Here again, it is interesting to compare our results to the predictions of Smith’s model for reaching adaptation. In a very recent study, Joiner and Smith (2008) have shown that for reaching, performance at 24 h is related to initial exposure duration, more specifically to the parameters of the slow learning process of their two-state model (Fig. 3 in Joiner and Smith 2008). Applying their model to our data, the prediction was therefore that the locomotor performance on day 2 would be proportional to exposure duration on day 1. This prediction was not confirmed by our findings, suggesting that contrary to same-day aftereffects, reaching and walking may use different mechanisms for next day retention. During learning, a set of cellular and molecular mechanisms are triggered (Bailey and Kandel 1993). Some of these learning mechanisms continue to operate after practice has stopped (Seeds et al. 1995). Moreover, it has been suggested that the mechanisms involved in short-term and in long-term memory are not the same. For example, animal studies have shown that short-term memory processes involve modifications of pre-existing proteins while long-term memory processes require activation of gene expression, new protein synthesis and/or the formation of new neural connections (Kandel 2001; Bailey et al. 1996). Thus, long-term memory processes could be related not only to the repeated usage of a synapse but also to the state of the transcriptional machinery (Kandel 2001). It is possible that in the present task, some of the long-term mechanisms involved were initiated during the 24-h delay between the two walking tests in the force field, explaining why exposure duration did not have the same effect on day 1 aftereffects and day 2 initial errors. Of course, these explanations remain theoretical, as cellular aspects of learning could not be addressed in the present experiment.

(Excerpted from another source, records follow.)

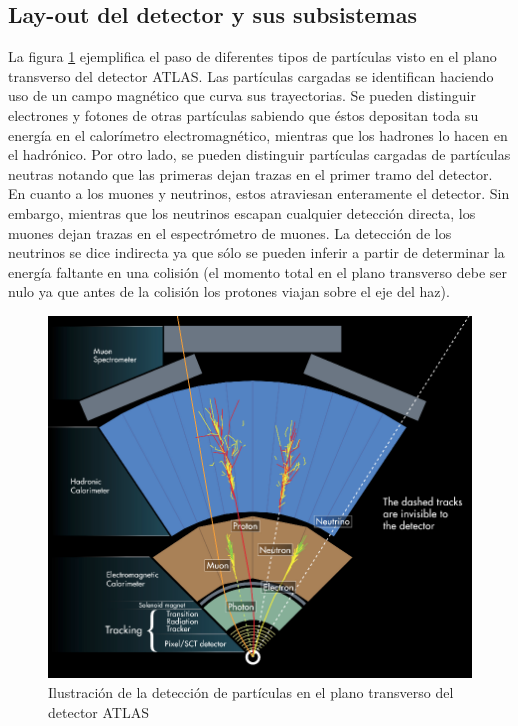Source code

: \subsection{Lay-out del detector y sus subsistemas}\label{layout}

La figura  \ref{fig:Event} ejemplifica el paso de diferentes tipos de partículas visto en el plano transverso del detector ATLAS. Las partículas cargadas se identifican haciendo uso de un campo magnético que curva sus trayectorias. Se pueden distinguir electrones y fotones de otras partículas sabiendo que éstos depositan toda su energía en el calorímetro electromagnético, mientras que los hadrones lo hacen en el hadrónico. Por otro lado, se pueden distinguir partículas cargadas de partículas neutras notando que las primeras dejan trazas en el primer tramo del detector. En cuanto a los muones y neutrinos, estos atraviesan enteramente el detector. Sin embargo, mientras que los neutrinos escapan cualquier detección directa, los muones dejan trazas en el espectrómetro de muones. La detección de los neutrinos se dice indirecta ya que sólo se pueden inferir a partir de determinar la energía faltante en una colisión (el momento total en el plano transverso debe ser nulo ya que antes de la colisión los protones viajan sobre el eje del haz).\\

\begin{figure}[h]
    \centering
    \includegraphics[width =0.9\linewidth]{images/Event}
    \caption{Ilustración de la detección de partículas en el plano transverso del detector ATLAS\cite{Event}}
    \label{fig:Event}
\end{figure}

Regarding the motor pattern, inter-subject differences in muscle activation strategy were observed during force field adaptation. Some subjects used an earlier onset of muscle activity, while others changed the shape of the activation burst without necessarily advancing burst onset. Using a “center of mass” analysis on the rectified EMG activity, it was possible to show that as a group, subjects on day 2 had an earlier effective onset of activation of both MH and LH. These results likely represent anticipation of the force perturbation. This mechanism could explain in part the reduction in initial velocity error on day 2, through a preloading of hamstrings in preparation for the upcoming pulling action of the elastic force arriving near toe-off. Other studies have shown a modification in the onset of activation of muscles after adaptation (Thoroughman and Shadmehr 1999; Hinder and Milner 2005). Similar to the improvement observed in kinematic performance, this change in the onset of muscle activation on day 2 could be explained by the initiation of long-term learning mechanisms (Kandel 2001).

Conclusion

The present study shows that exposure duration has an impact on immediate transfer of motor patterns (aftereffects). However, retention of the new movement parameters, when tested as initial performance during elastic exposure 24 h later, was apparently not influenced by exposure duration, at least for exposures greater than 49 strides, with the majority of participants showing an initial lower error in their peak toe velocity and an earlier hamstrings activation. These results suggest that in healthy subjects, even very short daily exposures to a force field leads to the retention of a newly learned locomotor pattern. Our future work will address how much of this capacity remains after disease/injury to the central nervous system affecting the control of walking. If adaptive capacity is conserved, force field could then be considered as a tool to train people with locomotor disabilities.